Stored data entries
=== Begin Enclosure ===

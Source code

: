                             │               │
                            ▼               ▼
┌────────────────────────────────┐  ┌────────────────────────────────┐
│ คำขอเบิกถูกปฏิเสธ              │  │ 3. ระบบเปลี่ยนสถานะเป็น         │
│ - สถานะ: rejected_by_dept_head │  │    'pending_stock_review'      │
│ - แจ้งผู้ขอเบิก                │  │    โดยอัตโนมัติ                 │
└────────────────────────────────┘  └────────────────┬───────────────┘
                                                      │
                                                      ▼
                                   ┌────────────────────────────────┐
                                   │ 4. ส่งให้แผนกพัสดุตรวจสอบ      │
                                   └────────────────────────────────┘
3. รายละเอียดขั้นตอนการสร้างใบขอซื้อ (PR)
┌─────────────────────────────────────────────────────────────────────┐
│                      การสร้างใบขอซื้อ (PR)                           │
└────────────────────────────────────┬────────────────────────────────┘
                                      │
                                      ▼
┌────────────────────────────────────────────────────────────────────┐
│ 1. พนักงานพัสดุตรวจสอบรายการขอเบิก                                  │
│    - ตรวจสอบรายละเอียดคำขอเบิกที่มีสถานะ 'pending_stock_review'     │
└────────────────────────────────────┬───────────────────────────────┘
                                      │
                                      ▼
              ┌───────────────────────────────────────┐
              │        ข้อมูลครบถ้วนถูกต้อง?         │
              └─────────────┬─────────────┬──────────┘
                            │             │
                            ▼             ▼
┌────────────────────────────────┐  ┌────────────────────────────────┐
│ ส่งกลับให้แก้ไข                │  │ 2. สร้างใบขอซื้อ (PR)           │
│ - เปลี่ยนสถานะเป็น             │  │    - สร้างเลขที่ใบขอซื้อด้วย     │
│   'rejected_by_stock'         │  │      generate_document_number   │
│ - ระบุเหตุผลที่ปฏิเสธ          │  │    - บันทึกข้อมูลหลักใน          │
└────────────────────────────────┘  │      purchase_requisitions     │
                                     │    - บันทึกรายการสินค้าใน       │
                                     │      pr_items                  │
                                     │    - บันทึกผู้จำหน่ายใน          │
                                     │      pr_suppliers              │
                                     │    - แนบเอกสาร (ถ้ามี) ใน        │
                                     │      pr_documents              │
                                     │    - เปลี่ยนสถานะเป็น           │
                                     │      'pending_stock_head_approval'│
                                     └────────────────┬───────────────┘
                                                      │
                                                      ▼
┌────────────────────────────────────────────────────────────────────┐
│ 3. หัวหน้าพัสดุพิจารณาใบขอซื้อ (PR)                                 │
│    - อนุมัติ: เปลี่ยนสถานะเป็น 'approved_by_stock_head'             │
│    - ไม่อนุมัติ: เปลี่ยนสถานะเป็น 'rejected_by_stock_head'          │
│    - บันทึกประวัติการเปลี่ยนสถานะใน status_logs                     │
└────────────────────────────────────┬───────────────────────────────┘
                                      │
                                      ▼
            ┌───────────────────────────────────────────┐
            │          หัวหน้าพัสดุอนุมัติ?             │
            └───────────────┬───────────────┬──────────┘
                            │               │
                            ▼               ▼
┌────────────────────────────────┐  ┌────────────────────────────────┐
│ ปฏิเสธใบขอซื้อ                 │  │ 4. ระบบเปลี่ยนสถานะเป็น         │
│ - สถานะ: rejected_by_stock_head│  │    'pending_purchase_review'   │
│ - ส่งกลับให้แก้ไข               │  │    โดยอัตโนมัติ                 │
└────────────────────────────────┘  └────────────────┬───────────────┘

=== End Enclosure ===

Whenever a line of the data above holds the word "างใบขอซ", it counts once; report the total number of such lines and nothing more.

Response area:
3